◆ Exercise prompt: Transcribe the entries exactly. Omit the pictures.

◆ Data to process:

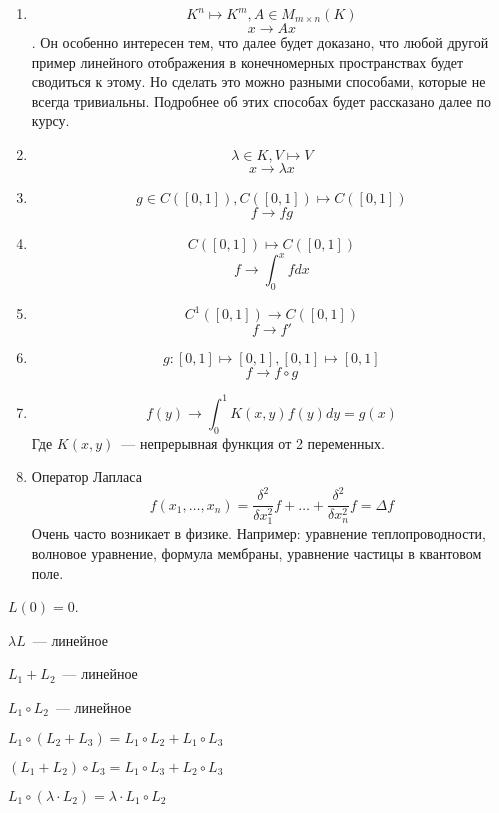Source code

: \begin{examples}
    \begin{enumerate}
        \item $$K^n\mapsto K^m, A\in M_{m\times n}(K)$$ $$x\rightarrow Ax$$.
            Он особенно интересен тем, что далее будет доказано, что любой другой пример линейного 
            отображения в конечномерных пространствах будет сводиться к этому. Но сделать это
            можно разными способами, которые не всегда тривиальны. Подробнее об этих способах будет 
            рассказано далее по курсу.
        \item $$
            \lambda\in K, V\mapsto V
            $$ $$
            x\rightarrow \lambda x $$
        \item $$
            g\in C\left([0, 1]\right), C\left([0,1]\right)\mapsto C\left([0,1]\right)
            $$ $$
            f \rightarrow fg $$
        \item $$
            C\left([0,1]\right)\mapsto C\left([0,1]\right)
            $$ $$
            f\rightarrow \int_0^x f dx$$
        \item
            $$C^1\left([0,1]\right)\rightarrow C\left([0,1]\right)$$
            $$f\rightarrow f'$$
        \item $$
            g: [0, 1]\mapsto [0, 1], [0,1]\mapsto [0,1]
            $$ $$
            f \rightarrow f\circ g $$
        \item
            $$
            f(y)\rightarrow \int_0^1K(x,y)f(y)dy = g(x)
            $$
            Где $K(x,y)$~--- непрерывная функция от 2 переменных.
        \item
            Оператор Лапласа
            $$
            f(x_1,\dots,x_n) = \frac{\delta^2}{\delta x_1^2}f + \dots + \frac{\delta^2}{\delta x_n^2}f=\Delta f
            $$
            Очень часто возникает в физике. Например: уравнение теплопроводности, волновое уравнение,
            формула мембраны, уравнение частицы в квантовом поле.
    \end{enumerate}
\end{examples}
\begin{properties}
\item $L(0) = 0$.
\item $\lambda L$~--- линейное
\item $L_1 + L_2$~--- линейное
\item $L_1\circ L_2$~--- линейное
\item $L_1\circ(L_2 + L_3) = L_1 \circ L_2 + L_1 \circ L_3$
\item $(L_1 + L_2) \circ L_3 = L_1 \circ L_3 + L_2 \circ L_3$
\item $L_1 \circ (\lambda\cdot L_2) = \lambda\cdot L_1 \circ L_2$
\end{properties}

◆ Answer space:
Source code

: \begin{examples}
    \begin{enumerate}
        \item $$K^n\mapsto K^m, A\in M_{m\times n}(K)$$ $$x\rightarrow Ax$$.
            Он особенно интересен тем, что далее будет доказано, что любой другой пример линейного 
            отображения в конечномерных пространствах будет сводиться к этому. Но сделать это
            можно разными способами, которые не всегда тривиальны. Подробнее об этих способах будет 
            рассказано далее по курсу.
        \item $$
            \lambda\in K, V\mapsto V
            $$ $$
            x\rightarrow \lambda x $$
        \item $$
            g\in C\left([0, 1]\right), C\left([0,1]\right)\mapsto C\left([0,1]\right)
            $$ $$
            f \rightarrow fg $$
        \item $$
            C\left([0,1]\right)\mapsto C\left([0,1]\right)
            $$ $$
            f\rightarrow \int_0^x f dx$$
        \item
            $$C^1\left([0,1]\right)\rightarrow C\left([0,1]\right)$$
            $$f\rightarrow f'$$
        \item $$
            g: [0, 1]\mapsto [0, 1], [0,1]\mapsto [0,1]
            $$ $$
            f \rightarrow f\circ g $$
        \item
            $$
            f(y)\rightarrow \int_0^1K(x,y)f(y)dy = g(x)
            $$
            Где $K(x,y)$~--- непрерывная функция от 2 переменных.
        \item
            Оператор Лапласа
            $$
            f(x_1,\dots,x_n) = \frac{\delta^2}{\delta x_1^2}f + \dots + \frac{\delta^2}{\delta x_n^2}f=\Delta f
            $$
            Очень часто возникает в физике. Например: уравнение теплопроводности, волновое уравнение,
            формула мембраны, уравнение частицы в квантовом поле.
    \end{enumerate}
\end{examples}
\begin{properties}
\item $L(0) = 0$.
\item $\lambda L$~--- линейное
\item $L_1 + L_2$~--- линейное
\item $L_1\circ L_2$~--- линейное
\item $L_1\circ(L_2 + L_3) = L_1 \circ L_2 + L_1 \circ L_3$
\item $(L_1 + L_2) \circ L_3 = L_1 \circ L_3 + L_2 \circ L_3$
\item $L_1 \circ (\lambda\cdot L_2) = \lambda\cdot L_1 \circ L_2$
\end{properties}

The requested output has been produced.